リリアーナが理論の実演に移った瞬間、演習室の隅に控えていたアストレイアの顔色が青ざめた。

 

(アストレイアの通信):「レオン先生、すぐに止めろ!その理論は**『完成』に近づいている!彼女の身体の光と闇のマナの比率が、七年前の悲劇の際に『暴走』**した時のマナ特性と完全に一致している!危険です!」  

 

アストレイアは、霊的なマナを通じて、リリアーナの術式が彼女自身の命を危険に晒すことをレオンに強く伝えた。彼女の介入は、レオンの私的な復讐心を抑えつつ、決定的な情報を提供した。

 

「チッ、面倒だ」

 

レオンは、その情報を受け取り、リリアーナの理論の**「崩壊点」を確信した。リリアーナの光と闇の共存は、七年前、第三の英雄がレオンの理論を暴走させるために利用した「特定の不安定なマナ特性」**と酷似している。その不安定さを利用すれば、理論は崩壊する。

レオンは、鉄剣の柄を静かに握りしめた。

 

「リリアーナ君。君の理論は、**『共存』ではない。それは、『強制融合』**だ」

 

3.騎士の捜査と、禁断研究会の特定

時を同じくして、学院外部では、アリオスがカイトの情報と警備隊の過去の記録を照合する捜査を続けていた。

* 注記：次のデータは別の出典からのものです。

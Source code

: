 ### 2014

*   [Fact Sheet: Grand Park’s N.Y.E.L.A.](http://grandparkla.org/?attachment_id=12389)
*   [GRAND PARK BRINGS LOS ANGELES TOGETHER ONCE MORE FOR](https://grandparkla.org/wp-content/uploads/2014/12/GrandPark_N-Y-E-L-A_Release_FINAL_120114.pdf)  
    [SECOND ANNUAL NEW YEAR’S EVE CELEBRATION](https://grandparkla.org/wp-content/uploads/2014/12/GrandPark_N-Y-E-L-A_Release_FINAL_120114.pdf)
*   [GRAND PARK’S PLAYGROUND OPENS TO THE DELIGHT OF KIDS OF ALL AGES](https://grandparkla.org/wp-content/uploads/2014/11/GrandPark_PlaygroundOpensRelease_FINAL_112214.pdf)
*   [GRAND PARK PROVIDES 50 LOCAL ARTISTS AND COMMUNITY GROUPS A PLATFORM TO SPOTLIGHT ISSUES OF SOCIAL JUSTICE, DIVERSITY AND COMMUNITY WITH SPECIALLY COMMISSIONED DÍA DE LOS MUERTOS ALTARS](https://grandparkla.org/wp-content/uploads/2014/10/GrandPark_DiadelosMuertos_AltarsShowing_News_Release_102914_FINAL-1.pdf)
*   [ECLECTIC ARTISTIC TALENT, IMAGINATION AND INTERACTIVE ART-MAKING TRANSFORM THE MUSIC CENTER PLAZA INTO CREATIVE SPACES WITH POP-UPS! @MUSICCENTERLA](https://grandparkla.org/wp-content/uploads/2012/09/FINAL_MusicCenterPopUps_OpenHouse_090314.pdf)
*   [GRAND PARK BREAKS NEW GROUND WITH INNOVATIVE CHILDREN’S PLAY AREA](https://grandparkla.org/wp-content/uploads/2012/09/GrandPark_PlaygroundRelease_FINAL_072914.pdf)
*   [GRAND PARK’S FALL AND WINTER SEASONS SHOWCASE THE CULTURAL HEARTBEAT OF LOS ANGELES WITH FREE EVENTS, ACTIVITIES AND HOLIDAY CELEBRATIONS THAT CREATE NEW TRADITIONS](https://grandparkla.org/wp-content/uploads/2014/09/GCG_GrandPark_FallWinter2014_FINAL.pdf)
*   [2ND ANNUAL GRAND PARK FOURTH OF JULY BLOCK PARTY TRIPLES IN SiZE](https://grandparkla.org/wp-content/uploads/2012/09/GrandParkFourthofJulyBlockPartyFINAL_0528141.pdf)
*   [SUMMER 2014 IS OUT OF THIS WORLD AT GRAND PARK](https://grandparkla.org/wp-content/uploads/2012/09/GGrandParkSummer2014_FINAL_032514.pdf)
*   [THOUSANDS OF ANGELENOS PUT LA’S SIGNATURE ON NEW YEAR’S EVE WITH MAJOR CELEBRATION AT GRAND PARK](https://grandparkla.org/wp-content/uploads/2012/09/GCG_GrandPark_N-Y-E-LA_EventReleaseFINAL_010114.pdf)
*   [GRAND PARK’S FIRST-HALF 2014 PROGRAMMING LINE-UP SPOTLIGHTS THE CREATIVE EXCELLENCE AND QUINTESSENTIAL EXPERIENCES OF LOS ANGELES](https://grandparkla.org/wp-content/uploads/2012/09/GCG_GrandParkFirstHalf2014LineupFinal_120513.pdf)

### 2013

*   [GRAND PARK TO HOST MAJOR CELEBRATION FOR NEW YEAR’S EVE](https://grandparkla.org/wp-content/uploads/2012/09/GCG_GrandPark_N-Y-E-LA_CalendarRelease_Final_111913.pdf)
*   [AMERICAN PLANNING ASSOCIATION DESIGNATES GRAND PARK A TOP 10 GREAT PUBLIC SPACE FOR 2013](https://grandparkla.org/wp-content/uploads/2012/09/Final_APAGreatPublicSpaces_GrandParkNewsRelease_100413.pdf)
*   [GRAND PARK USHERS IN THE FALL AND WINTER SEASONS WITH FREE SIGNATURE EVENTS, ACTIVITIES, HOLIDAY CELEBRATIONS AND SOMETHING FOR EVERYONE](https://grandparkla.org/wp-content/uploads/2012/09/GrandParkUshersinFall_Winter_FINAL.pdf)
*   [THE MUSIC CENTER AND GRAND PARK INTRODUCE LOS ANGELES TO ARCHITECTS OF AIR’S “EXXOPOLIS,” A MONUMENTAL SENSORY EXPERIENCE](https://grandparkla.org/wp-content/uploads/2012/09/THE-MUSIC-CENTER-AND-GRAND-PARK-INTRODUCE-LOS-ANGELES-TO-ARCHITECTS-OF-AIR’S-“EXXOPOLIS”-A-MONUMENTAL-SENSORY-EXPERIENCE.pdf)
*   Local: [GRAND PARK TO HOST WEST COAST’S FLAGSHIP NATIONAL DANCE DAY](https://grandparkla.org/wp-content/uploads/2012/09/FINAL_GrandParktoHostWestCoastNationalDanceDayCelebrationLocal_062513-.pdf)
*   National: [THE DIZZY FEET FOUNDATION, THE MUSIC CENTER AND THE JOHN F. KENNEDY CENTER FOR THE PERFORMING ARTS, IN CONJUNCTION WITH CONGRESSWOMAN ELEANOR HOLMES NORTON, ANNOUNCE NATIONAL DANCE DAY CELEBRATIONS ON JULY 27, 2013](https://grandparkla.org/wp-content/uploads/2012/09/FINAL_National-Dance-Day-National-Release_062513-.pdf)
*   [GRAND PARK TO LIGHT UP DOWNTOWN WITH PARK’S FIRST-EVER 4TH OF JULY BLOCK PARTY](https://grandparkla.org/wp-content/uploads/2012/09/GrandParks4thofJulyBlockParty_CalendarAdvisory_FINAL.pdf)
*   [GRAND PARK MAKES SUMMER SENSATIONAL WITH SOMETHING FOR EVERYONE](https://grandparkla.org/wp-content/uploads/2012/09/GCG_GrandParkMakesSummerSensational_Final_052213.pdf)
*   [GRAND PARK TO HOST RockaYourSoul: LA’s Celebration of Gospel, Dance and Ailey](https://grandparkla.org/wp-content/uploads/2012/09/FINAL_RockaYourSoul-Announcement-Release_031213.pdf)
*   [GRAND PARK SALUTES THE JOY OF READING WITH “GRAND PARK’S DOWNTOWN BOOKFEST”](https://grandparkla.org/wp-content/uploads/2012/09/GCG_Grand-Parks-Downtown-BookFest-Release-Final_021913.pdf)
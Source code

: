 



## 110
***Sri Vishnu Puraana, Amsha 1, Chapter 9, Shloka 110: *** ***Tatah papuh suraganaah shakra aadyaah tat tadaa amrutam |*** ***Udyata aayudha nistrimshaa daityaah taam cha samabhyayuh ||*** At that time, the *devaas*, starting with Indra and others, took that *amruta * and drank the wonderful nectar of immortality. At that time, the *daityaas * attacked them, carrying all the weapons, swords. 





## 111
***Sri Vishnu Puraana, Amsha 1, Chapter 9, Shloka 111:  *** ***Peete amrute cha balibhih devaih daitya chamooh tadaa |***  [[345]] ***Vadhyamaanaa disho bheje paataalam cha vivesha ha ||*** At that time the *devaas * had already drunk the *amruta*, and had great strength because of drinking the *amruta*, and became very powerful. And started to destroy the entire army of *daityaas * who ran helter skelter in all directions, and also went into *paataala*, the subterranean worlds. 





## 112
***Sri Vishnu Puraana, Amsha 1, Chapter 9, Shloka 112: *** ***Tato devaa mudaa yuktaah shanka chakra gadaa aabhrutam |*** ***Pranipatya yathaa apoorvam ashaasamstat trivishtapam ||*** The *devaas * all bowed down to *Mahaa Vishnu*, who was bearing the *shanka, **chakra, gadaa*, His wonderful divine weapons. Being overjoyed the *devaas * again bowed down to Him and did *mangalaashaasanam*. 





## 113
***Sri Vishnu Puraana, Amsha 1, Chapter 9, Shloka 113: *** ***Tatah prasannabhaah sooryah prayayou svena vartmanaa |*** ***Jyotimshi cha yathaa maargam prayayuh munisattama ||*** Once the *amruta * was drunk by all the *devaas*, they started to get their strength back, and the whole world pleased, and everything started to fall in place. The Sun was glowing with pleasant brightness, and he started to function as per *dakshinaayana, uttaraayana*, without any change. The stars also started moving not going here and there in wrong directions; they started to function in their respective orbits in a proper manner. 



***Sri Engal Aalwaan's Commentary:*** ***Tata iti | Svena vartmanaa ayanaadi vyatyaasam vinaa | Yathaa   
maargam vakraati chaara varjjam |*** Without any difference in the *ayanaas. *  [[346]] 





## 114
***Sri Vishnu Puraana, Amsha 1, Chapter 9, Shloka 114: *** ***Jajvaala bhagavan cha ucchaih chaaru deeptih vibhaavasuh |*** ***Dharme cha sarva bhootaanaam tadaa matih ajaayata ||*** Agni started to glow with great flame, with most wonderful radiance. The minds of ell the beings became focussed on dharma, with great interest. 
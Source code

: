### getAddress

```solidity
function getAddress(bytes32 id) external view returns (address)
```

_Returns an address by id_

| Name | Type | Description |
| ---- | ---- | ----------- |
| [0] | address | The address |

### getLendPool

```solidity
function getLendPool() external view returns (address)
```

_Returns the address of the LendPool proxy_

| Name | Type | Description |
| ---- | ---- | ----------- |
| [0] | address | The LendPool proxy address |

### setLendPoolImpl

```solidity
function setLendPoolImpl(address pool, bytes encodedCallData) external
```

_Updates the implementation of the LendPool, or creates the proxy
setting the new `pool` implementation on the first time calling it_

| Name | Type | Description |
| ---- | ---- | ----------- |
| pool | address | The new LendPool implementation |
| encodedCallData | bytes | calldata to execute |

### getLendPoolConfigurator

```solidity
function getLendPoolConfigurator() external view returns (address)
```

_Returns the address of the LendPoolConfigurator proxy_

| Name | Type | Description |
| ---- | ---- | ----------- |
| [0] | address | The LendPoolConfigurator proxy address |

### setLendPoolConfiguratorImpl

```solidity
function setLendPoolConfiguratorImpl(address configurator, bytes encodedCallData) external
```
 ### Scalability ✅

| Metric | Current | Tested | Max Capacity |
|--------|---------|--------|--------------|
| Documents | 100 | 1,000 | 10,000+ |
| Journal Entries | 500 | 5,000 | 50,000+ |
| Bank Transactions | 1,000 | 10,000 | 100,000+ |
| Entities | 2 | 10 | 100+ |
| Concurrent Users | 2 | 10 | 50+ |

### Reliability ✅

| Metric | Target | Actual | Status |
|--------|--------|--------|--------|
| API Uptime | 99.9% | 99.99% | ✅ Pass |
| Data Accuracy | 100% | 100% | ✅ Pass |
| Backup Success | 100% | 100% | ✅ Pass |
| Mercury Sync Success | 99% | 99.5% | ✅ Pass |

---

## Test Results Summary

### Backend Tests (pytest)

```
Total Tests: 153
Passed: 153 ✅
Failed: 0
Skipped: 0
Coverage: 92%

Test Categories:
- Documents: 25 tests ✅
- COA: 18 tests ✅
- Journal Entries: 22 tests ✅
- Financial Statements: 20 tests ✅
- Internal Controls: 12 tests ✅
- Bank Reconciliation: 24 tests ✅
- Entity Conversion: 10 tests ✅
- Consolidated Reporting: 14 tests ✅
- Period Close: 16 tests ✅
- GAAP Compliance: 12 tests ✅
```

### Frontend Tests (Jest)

アリオスは、ついに特級学院とヴェルト侯爵家が関わる**「非公式・禁断理論研究会」の存在を突き止めた。それは、表向きは古代魔術研究会だが、実態は、七年前の悲劇の真の黒幕たちが、「第三の英雄の理論の完成」**を目指すための隠れ蓑だった。

 

「やはり、特級学院こそが全ての闇の根源だったか」

 

アリオスは、研究会の場所が、特級学院の敷地内にある**「王族専用の旧書庫」であることを特定した。彼は、この研究会を即座に潰さなければ、レオンの理論だけでなく、王都全体が危機に瀕すると確信し、単独での突入ではなく、警備隊による特級学院への強制捜査**の準備を始めた。

レオンの指導、アストレイアの警告、アリオスの捜査。三人の情報と行動は、特級学院という牙城で一つに収束しつつあった。